Now thinking about it I attacked the whole problem in a weird way, since UUID types won't work either.
So let me change my question slightly, is there a way in 0.6 to detect the compareWith type on a running cluster? That way I could convert it to the right type :D
On Fri, Sep 24, 2010 at 6:09 PM, Tyler Hobbs <email@example.com>
I'm not sure I understand why using this with multiple column families prevents you from converting it. Could you clarify this?
On Fri, Sep 24, 2010 at 10:56 AM, Christian Decker <firstname.lastname@example.org>
I'm having quite a dilemma with the CompareWith attribute.
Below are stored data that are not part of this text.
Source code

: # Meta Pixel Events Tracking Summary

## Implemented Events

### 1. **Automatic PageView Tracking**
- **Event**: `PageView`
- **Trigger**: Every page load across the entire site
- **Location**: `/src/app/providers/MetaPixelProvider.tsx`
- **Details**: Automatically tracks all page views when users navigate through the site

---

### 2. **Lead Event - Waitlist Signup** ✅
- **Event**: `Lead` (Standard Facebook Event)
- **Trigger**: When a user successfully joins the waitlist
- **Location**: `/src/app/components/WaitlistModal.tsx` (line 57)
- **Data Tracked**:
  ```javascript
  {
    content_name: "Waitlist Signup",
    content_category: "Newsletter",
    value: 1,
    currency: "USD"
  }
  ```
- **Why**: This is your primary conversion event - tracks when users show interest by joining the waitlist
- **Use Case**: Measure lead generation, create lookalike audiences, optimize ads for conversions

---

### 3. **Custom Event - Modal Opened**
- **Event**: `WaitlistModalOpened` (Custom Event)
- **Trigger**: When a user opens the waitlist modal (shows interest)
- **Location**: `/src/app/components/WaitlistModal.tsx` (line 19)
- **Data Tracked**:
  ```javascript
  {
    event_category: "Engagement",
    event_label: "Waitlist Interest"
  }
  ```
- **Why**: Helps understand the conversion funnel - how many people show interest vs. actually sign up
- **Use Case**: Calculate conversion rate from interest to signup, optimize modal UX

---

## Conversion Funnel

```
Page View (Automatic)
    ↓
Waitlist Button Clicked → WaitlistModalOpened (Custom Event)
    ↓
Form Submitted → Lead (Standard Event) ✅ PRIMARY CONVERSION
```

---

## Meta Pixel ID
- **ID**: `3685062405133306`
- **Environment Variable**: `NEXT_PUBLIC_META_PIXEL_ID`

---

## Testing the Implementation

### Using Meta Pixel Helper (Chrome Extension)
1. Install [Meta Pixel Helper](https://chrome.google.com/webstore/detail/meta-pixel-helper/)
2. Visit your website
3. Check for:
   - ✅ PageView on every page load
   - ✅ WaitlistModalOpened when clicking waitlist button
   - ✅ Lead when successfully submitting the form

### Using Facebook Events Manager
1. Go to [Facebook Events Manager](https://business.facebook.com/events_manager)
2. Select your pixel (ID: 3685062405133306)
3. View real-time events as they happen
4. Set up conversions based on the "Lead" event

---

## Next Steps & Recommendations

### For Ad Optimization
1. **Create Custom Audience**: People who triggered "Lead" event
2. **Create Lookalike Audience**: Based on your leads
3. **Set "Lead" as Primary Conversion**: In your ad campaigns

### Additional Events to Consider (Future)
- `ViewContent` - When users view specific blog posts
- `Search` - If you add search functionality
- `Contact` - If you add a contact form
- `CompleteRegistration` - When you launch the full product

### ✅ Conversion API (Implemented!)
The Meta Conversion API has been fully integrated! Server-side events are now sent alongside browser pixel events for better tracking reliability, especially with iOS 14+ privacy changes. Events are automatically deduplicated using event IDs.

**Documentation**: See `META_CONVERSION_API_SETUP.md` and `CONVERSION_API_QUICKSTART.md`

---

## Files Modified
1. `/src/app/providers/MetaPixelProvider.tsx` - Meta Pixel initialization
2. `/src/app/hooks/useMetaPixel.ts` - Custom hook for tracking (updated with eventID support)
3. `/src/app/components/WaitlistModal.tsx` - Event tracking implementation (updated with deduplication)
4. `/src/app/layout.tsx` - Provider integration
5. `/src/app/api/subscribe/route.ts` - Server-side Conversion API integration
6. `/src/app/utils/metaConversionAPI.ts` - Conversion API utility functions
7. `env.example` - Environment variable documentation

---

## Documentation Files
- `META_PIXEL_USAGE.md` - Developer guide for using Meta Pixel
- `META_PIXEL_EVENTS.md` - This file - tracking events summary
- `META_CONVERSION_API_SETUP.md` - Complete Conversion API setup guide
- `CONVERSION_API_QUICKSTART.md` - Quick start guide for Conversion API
The Problem is that I have numeric IDs that I'd like to use as row keys, only that I also have to offer a possibility to let users input them from std input. Since I cannot ask my users to input an 8byte sequence representing the ID they'd like, I was about to turn to UTF8, when I remembered that they are compared lexicographically, so that 100 actually comes before 2, which kills key slices. Also I cannot just code a converter in since this is supposed to be a used with multiple columnfamilies, so just converting an integer read into 8bytes isn't going to work either.
Any tricks for this one?